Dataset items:
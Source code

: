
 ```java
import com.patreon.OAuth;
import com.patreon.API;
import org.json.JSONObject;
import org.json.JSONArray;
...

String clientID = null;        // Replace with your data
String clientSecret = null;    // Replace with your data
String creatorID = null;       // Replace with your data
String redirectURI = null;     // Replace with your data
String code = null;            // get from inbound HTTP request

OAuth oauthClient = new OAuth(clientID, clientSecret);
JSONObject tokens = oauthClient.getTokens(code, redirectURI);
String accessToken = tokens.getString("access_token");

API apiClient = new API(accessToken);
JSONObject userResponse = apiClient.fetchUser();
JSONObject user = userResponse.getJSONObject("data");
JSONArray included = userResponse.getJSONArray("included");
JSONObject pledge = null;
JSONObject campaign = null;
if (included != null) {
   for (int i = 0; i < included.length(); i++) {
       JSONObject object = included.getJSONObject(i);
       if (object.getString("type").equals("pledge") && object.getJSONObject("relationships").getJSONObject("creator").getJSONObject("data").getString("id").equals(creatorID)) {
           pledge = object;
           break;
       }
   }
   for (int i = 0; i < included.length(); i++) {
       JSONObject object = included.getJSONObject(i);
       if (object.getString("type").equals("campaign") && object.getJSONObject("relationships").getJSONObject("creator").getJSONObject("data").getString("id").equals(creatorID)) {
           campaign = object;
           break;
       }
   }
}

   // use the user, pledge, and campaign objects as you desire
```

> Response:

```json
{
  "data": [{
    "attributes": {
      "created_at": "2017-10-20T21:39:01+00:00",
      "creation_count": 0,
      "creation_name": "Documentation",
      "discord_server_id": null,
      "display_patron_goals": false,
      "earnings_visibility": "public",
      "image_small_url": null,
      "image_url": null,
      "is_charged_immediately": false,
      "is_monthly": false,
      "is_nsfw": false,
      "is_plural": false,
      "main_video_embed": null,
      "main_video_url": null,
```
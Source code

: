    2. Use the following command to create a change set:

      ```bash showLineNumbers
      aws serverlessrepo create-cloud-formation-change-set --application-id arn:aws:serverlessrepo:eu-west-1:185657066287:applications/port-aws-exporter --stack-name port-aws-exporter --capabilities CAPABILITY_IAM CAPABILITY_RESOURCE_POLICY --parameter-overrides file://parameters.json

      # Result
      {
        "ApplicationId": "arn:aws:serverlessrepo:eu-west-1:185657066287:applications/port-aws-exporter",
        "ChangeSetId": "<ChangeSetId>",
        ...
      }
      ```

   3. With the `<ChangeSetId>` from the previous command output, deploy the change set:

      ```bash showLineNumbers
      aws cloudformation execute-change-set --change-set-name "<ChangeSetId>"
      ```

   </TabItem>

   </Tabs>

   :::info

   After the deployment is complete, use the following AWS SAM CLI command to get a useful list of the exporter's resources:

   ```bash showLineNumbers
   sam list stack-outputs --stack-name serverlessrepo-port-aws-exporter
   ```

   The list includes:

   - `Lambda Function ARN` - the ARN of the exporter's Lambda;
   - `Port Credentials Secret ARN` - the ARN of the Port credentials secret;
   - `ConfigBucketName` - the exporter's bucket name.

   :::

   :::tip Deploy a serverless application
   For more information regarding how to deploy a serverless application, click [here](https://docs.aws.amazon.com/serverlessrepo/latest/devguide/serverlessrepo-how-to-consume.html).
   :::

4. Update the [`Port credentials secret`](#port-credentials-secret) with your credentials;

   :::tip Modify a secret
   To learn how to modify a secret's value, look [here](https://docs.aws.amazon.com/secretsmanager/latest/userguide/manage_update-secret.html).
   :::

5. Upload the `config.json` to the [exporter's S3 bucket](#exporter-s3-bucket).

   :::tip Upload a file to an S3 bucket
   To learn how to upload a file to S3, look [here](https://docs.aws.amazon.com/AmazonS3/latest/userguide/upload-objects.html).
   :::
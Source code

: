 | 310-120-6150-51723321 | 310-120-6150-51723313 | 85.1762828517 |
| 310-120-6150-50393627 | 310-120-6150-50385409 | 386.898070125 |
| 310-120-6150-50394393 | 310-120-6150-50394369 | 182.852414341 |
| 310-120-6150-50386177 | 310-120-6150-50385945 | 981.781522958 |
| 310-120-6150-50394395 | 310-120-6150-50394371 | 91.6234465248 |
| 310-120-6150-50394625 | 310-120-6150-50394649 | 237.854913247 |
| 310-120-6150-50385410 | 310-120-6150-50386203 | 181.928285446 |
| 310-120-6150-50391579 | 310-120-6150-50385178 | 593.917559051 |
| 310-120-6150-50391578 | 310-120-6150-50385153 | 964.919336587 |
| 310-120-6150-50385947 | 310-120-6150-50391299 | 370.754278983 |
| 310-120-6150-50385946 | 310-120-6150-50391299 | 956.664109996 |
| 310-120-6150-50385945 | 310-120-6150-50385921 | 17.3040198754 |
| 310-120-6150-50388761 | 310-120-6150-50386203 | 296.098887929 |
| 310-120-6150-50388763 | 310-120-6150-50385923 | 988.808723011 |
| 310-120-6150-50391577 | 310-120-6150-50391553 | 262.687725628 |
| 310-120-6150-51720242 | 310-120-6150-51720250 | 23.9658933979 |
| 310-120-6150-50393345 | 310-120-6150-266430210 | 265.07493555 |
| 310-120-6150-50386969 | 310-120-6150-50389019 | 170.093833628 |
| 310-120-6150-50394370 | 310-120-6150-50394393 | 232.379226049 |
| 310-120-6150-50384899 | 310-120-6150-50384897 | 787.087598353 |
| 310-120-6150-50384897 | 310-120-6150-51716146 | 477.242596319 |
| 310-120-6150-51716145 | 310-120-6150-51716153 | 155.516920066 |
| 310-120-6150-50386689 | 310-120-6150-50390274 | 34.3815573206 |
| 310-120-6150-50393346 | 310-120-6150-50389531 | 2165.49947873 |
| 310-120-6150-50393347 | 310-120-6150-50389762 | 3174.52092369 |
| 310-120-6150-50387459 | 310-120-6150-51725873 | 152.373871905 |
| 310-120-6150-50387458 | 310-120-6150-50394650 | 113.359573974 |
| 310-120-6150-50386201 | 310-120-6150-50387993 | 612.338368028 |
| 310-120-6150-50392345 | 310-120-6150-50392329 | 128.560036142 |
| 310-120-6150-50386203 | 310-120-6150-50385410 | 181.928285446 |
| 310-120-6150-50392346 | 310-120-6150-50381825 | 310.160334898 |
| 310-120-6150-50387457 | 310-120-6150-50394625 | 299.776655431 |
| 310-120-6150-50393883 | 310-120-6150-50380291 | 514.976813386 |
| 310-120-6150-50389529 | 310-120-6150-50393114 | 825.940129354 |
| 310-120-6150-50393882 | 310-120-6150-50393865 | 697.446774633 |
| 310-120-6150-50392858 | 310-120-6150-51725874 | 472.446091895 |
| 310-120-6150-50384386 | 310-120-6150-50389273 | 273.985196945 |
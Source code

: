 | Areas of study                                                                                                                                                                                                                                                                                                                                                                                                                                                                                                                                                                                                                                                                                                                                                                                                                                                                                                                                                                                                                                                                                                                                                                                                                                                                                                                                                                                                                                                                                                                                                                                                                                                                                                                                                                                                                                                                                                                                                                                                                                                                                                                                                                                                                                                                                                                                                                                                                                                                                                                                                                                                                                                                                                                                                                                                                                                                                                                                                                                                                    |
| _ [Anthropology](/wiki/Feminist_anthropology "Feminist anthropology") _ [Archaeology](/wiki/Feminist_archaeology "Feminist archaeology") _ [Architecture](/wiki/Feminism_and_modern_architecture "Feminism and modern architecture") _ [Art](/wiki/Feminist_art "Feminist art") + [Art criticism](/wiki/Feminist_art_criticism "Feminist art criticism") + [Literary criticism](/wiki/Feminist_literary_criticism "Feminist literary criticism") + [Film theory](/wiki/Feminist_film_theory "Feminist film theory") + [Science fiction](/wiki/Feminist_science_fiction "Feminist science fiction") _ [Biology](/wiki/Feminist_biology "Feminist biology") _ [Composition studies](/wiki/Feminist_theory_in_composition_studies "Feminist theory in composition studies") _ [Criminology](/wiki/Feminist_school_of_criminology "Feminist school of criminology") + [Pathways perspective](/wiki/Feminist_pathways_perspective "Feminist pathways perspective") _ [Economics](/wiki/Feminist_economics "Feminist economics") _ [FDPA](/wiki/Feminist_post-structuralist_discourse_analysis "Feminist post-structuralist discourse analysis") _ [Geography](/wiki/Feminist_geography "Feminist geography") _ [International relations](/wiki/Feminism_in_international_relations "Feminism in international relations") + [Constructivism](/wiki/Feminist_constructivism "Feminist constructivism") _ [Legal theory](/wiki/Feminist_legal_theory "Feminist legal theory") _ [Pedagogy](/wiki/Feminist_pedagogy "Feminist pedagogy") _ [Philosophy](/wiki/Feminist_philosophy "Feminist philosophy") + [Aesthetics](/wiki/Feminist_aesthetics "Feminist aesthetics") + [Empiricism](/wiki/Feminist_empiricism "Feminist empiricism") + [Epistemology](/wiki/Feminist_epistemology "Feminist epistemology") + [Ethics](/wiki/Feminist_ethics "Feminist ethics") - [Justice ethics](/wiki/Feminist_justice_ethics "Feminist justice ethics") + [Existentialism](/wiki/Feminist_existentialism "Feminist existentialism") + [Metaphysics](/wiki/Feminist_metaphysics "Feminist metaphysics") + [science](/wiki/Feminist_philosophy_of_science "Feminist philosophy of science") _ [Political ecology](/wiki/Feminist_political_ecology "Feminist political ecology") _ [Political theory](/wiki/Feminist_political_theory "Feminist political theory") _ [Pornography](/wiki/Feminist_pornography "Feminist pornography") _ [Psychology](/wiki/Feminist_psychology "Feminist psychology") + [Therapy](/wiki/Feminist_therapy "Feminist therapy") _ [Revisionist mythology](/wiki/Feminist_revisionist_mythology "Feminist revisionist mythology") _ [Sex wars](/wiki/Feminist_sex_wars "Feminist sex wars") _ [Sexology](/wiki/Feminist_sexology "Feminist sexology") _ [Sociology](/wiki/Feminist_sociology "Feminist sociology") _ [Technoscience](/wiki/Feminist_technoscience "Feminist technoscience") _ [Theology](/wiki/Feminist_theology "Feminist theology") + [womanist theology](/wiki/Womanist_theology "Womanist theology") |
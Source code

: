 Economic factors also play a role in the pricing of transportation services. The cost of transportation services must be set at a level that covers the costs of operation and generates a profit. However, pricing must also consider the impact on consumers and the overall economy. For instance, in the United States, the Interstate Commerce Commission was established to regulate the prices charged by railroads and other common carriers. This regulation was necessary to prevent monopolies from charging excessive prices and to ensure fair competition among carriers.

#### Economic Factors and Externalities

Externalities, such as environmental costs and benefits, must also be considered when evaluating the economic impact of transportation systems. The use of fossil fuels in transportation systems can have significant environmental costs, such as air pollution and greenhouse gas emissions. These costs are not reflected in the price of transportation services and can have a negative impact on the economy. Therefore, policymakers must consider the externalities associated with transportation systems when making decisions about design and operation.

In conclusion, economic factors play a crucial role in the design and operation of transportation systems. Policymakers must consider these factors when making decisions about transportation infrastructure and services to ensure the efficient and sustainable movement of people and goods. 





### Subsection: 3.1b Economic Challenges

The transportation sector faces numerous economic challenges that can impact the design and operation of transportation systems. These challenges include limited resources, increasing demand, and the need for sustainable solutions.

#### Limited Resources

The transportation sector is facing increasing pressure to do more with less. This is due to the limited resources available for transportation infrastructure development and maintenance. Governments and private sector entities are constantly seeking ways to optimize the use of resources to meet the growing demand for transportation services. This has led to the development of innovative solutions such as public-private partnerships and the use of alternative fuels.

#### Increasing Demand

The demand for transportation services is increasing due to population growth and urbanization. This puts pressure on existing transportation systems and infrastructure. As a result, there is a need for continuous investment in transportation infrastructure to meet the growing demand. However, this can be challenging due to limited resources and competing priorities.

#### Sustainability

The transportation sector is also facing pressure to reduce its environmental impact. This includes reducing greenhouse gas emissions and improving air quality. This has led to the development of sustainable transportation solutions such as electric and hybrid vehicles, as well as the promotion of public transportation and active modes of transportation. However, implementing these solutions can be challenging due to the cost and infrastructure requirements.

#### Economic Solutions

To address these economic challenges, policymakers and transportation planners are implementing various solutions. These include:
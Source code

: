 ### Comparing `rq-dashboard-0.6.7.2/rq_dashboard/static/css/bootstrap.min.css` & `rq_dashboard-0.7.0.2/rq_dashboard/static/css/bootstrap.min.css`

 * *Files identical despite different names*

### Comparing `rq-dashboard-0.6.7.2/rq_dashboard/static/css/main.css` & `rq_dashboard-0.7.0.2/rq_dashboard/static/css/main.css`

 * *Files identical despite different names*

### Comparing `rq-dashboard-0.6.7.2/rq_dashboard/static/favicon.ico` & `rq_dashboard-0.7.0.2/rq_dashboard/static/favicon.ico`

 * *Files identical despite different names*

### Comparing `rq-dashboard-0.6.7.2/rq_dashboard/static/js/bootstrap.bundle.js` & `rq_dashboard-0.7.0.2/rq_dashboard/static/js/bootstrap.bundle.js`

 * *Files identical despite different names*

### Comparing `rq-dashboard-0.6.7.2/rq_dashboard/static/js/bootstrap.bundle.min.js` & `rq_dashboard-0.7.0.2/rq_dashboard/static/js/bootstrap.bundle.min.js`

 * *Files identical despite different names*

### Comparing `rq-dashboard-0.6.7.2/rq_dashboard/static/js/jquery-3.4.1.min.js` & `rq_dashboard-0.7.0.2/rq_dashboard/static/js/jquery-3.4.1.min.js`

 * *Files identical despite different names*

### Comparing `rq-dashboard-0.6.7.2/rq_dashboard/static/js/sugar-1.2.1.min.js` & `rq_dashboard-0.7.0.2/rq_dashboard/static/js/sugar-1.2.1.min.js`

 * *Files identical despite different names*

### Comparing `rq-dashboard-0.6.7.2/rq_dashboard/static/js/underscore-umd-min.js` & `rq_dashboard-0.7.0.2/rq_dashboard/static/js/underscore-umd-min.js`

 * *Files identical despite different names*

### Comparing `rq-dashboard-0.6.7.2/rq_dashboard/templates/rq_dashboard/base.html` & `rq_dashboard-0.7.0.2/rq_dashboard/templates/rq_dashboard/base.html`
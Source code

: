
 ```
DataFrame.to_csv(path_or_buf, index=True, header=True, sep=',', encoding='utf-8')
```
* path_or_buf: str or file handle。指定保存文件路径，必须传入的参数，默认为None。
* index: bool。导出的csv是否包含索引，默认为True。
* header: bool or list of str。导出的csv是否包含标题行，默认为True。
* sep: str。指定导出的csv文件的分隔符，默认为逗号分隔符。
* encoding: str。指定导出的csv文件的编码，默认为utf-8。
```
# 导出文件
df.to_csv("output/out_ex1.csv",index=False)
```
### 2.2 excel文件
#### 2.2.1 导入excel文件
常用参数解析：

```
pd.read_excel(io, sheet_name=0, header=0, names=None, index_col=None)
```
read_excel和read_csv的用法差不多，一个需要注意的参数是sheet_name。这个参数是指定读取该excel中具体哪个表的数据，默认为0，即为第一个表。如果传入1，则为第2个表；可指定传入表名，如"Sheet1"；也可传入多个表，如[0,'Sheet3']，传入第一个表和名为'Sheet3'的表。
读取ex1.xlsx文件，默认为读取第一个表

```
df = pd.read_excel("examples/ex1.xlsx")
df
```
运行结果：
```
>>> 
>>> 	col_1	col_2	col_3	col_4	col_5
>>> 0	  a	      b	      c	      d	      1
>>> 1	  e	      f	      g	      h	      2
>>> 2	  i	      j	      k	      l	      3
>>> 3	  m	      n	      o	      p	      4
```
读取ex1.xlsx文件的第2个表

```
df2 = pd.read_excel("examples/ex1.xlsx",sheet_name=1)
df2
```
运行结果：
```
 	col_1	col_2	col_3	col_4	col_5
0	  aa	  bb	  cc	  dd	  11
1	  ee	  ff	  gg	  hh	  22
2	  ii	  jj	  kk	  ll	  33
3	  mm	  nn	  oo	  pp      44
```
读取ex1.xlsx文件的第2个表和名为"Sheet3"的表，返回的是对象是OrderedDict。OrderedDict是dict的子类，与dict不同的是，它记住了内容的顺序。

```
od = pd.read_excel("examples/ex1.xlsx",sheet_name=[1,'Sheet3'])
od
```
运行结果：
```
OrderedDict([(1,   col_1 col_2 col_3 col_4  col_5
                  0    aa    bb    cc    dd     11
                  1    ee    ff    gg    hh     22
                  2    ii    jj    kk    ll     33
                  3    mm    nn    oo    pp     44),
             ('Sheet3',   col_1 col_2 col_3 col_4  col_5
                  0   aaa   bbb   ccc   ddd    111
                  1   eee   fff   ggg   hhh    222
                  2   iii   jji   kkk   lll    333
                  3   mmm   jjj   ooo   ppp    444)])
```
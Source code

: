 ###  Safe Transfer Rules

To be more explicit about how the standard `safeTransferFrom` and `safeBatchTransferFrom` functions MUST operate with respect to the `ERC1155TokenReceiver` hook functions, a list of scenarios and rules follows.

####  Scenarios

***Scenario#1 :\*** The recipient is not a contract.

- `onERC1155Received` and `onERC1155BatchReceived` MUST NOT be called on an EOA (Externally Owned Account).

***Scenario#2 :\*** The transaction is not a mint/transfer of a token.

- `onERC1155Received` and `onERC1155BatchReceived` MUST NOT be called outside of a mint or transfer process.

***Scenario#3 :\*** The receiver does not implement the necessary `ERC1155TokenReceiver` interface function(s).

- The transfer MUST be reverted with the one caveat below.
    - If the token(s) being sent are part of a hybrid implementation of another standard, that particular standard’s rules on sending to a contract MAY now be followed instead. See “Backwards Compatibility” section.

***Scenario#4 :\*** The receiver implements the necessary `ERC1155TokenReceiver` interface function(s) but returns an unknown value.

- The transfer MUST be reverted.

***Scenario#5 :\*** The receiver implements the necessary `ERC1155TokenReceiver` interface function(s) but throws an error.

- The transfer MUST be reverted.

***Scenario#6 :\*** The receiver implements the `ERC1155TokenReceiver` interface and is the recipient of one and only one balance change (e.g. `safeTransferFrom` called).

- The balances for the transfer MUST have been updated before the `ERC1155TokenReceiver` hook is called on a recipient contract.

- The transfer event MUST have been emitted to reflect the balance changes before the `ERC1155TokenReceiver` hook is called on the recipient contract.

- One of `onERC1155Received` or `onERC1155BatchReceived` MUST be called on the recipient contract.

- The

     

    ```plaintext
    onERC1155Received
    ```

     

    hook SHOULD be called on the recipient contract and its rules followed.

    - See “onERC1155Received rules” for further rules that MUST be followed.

TASK ITEM: Among the lines above, find each one containing the string "ensure" and copy it.

ANSWER TO THIS TASK:
: Economic factors also play a role in the pricing of transportation services. The cost of transportation services must be set at a level that covers the costs of operation and generates a profit. However, pricing must also consider the impact on consumers and the overall economy. For instance, in the United States, the Interstate Commerce Commission was established to regulate the prices charged by railroads and other common carriers. This regulation was necessary to prevent monopolies from charging excessive prices and to ensure fair competition among carriers.
In conclusion, economic factors play a crucial role in the design and operation of transportation systems. Policymakers must consider these factors when making decisions about transportation infrastructure and services to ensure the efficient and sustainable movement of people and goods. 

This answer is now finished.